Set in Ireland, beginning in 1964, so-called "fallen" women were
considered sinners who needed to be redeemed. The film follows the
stories of four young women - Margaret (raped by her cousin), Bernadette
(too beautiful and coquettish), Rose (an unmarried mother) and Crispina
(an intellectually disabled unmarried mother) - who are all forced by
their families or caretakers into the Magdalene Asylum. The film details
the disastrous lives of the four girls whilst they are inmates,
portraying their harsh daily regimen and their squalid living conditions
put on at the laundries.
Each woman suffers unspeakable cruelty and violence from the Mother
Superior, Sister Bridget, despite her gentle-faced appearance and
outwardly soft-spoken demeanour. She is characterised as sadistic and
almost inhuman at times, as conveyed through her merciless beating of
Rose in full view of Bernadette, or when she mockingly laughs at Una as
she hopelessly clutches at her fallen hair locks.
The film also criticises the hypocrisy and corruption within the
staff of the laundries. Sister Bridget relishes the money the business
receives and it is suggested that little of it is distributed
appropriately. Those who liken themselves to Mary Magdalene,
who deprived herself of all pleasures of the flesh including food and
drink, eat hearty breakfasts of buttered toast and bacon while the
working women subsist on oatmeal. In one particularly humiliating scene,
the women are forced to stand naked in a line after taking a communal
shower. The nuns then hold a "contest" on who has the most pubic hair,
biggest bottom, biggest breasts and smallest breasts. The corruption of
the resident priest, Father Fitzroy, is made very clear through his
sexual abuse of Crispina.
Three of the girls are shown, to some extent, to triumph over their
situation and their captors. Margaret, although she is allowed to leave
by the intervention of her younger brother, does not leave the asylum
without leaving her mark. When she deliberately asks Sister Bridget to
step aside for her to freely pass and is sharply shot down, Margaret
falls to her knees in prayer. The Mother Superior is so surprised, she
only moves past her after the Bishop tells her to come along. Bernadette
and Rose finally decide to escape together, trashing Sister Bridget's
study in search for the key to the asylum door and engaging her in a
suspenseful confrontation. The two girls escape her clutches and are
helped to return to the real world by a sympathetic relative, their
story optimistically ending when Rose boards a coach bound for the ferry
to Liverpool
and Bernadette becomes an apprentice hairdresser.
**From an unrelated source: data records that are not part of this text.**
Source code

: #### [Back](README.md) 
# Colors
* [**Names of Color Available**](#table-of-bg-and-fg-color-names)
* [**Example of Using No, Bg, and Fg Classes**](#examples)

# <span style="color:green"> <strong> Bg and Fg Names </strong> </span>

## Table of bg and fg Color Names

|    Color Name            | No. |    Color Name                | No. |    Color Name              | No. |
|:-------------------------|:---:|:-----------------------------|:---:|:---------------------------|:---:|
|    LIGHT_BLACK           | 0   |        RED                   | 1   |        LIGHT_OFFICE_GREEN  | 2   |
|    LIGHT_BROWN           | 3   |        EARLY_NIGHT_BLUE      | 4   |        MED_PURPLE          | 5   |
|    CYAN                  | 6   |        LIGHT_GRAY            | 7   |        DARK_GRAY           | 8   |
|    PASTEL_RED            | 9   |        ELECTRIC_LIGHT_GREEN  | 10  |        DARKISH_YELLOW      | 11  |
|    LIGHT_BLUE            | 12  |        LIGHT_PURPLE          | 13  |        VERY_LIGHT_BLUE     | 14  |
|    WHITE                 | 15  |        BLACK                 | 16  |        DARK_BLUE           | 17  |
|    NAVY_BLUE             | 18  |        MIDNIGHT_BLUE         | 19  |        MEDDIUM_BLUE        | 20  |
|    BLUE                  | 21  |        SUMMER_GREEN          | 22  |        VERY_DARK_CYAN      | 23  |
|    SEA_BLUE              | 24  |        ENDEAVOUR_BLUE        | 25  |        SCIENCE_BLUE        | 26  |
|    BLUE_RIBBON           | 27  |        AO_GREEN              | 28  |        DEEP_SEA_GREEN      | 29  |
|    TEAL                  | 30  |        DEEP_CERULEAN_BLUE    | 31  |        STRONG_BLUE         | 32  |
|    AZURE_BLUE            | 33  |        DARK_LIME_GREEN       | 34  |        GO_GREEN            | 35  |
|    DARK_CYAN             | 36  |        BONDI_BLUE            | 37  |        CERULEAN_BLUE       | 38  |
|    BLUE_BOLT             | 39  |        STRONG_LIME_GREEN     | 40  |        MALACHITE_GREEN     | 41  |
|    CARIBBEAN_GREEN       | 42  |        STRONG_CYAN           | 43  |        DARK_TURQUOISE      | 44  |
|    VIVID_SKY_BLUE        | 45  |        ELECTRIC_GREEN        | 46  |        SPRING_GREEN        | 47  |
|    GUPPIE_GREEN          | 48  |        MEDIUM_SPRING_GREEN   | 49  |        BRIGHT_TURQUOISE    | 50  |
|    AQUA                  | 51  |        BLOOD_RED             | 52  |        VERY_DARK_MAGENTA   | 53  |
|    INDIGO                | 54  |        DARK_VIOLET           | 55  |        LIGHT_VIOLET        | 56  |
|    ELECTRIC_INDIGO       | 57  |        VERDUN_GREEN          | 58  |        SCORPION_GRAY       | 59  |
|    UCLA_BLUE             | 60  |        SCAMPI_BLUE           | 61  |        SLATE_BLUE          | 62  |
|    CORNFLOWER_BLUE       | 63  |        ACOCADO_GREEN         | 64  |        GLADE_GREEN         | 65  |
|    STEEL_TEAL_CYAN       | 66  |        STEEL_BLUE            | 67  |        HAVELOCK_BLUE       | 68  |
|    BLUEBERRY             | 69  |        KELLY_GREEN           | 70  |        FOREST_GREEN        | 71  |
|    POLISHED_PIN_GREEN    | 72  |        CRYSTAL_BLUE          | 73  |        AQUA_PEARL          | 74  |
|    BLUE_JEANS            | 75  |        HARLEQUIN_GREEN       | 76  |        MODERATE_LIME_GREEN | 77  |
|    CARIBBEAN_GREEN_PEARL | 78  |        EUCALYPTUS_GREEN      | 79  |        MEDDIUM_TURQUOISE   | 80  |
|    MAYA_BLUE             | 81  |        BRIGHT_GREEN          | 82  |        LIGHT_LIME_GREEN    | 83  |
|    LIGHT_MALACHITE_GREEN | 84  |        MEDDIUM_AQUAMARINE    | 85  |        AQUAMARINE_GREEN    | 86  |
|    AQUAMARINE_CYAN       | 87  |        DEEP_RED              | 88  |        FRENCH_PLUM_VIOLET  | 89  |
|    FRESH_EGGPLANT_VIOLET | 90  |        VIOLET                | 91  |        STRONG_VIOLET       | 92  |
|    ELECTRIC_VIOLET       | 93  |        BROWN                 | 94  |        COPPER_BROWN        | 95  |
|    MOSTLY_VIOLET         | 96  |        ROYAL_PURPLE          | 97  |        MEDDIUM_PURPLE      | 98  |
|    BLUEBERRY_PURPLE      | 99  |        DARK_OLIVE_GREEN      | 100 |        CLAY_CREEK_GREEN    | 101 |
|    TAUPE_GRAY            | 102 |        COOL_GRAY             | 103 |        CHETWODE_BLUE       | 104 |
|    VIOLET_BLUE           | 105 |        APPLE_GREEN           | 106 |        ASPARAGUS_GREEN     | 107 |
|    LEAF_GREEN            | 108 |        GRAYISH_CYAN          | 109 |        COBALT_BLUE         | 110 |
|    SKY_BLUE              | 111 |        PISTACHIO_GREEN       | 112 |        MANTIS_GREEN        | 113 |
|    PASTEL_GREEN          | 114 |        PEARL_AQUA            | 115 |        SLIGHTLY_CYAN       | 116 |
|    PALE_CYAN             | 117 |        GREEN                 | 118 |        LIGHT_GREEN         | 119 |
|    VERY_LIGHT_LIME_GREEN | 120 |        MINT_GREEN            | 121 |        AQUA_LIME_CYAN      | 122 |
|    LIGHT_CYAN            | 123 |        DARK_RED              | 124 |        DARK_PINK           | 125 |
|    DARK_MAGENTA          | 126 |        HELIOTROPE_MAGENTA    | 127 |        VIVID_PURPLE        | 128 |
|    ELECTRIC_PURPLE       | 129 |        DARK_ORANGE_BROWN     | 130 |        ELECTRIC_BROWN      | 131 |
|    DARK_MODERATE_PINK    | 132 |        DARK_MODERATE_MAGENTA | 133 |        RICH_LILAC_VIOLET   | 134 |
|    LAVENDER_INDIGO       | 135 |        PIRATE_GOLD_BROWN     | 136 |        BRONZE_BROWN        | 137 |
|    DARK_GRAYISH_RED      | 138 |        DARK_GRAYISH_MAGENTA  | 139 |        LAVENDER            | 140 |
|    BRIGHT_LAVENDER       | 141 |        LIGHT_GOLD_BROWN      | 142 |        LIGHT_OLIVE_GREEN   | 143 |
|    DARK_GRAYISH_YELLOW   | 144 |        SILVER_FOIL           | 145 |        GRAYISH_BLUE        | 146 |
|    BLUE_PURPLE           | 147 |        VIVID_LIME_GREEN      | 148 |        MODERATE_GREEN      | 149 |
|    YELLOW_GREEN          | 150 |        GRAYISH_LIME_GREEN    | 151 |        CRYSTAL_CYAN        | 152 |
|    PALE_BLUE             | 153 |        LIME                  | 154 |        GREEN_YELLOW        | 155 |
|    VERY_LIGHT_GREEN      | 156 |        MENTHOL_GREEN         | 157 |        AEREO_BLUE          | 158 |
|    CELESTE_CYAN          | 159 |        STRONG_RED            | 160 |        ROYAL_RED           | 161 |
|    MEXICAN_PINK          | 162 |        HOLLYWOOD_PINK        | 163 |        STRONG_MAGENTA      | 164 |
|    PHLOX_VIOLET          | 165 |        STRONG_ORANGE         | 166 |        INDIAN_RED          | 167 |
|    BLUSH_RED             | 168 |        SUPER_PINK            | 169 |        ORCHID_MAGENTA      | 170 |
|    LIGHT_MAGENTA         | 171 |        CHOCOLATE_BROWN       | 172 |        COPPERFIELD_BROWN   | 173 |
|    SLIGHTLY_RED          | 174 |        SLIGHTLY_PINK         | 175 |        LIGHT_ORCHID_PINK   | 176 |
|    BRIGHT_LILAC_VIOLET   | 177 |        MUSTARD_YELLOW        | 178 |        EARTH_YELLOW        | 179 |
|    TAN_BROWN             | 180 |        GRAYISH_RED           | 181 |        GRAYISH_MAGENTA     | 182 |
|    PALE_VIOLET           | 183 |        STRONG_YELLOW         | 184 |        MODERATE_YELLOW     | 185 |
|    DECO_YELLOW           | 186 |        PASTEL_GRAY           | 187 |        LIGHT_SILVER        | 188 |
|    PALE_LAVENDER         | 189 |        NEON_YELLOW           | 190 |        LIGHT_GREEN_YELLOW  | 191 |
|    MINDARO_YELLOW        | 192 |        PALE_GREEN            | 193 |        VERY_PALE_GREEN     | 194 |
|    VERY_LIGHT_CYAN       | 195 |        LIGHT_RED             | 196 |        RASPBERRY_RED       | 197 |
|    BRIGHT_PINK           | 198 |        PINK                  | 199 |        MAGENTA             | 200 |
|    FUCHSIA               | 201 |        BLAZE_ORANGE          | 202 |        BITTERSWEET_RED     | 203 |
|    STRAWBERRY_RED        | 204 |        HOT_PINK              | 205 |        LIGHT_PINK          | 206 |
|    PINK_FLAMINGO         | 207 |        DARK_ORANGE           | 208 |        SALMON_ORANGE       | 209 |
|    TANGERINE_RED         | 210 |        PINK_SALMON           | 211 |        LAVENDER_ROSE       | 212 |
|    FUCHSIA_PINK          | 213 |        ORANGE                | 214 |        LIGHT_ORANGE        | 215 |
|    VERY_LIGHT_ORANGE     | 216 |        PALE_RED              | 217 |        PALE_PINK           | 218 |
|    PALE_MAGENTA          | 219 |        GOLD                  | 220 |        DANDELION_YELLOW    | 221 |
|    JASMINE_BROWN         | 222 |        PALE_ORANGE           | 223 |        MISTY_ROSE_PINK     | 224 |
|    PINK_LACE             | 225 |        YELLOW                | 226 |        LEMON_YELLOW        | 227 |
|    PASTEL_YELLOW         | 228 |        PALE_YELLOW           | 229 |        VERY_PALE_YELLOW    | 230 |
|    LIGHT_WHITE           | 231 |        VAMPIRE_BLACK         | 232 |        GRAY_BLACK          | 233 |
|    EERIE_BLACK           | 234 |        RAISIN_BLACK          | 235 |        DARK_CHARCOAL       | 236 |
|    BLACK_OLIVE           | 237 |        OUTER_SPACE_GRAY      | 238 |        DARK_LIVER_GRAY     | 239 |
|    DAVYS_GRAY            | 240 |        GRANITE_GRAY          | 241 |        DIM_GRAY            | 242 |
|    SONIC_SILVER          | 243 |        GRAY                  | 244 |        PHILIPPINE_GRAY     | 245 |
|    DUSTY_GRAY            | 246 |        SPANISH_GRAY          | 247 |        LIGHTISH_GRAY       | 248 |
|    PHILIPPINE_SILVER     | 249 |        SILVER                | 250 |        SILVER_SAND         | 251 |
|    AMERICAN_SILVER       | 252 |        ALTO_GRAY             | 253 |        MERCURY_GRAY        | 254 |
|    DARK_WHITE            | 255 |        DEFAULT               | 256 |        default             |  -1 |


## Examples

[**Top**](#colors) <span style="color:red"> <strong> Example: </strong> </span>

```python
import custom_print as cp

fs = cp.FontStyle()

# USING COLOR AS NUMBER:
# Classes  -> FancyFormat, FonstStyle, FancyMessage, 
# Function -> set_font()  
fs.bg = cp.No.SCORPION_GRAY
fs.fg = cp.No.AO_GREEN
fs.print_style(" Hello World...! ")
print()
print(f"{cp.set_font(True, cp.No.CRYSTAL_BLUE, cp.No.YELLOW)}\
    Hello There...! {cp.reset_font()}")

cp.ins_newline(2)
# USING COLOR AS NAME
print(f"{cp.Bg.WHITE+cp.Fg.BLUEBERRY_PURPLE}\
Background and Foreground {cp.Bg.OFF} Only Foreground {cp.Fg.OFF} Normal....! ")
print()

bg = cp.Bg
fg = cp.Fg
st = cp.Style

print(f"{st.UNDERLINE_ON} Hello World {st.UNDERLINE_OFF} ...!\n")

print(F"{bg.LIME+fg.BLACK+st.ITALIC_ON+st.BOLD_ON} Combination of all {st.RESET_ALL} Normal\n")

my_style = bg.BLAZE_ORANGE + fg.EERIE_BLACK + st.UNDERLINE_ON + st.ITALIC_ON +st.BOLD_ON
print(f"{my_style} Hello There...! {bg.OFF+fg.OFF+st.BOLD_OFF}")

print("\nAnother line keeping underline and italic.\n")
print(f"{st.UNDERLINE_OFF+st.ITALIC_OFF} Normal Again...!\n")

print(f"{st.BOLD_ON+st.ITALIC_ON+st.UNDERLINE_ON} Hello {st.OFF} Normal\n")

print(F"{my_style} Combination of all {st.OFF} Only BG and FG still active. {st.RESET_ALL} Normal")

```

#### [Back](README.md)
Crispina's end,
however, is not a happy one; she spends the rest of her days in a mental
institution (where she was sent to silence her from revealing the
sexual abuse she suffered at the hands of Father Fitzroy) and dies of anorexia at age 24.
The epilogue to the film gives a brief description of the lives of
four of the inmates after the girls leave the asylum by the late 1960s.
It is noted that the last Magdalene asylum closed in 1996.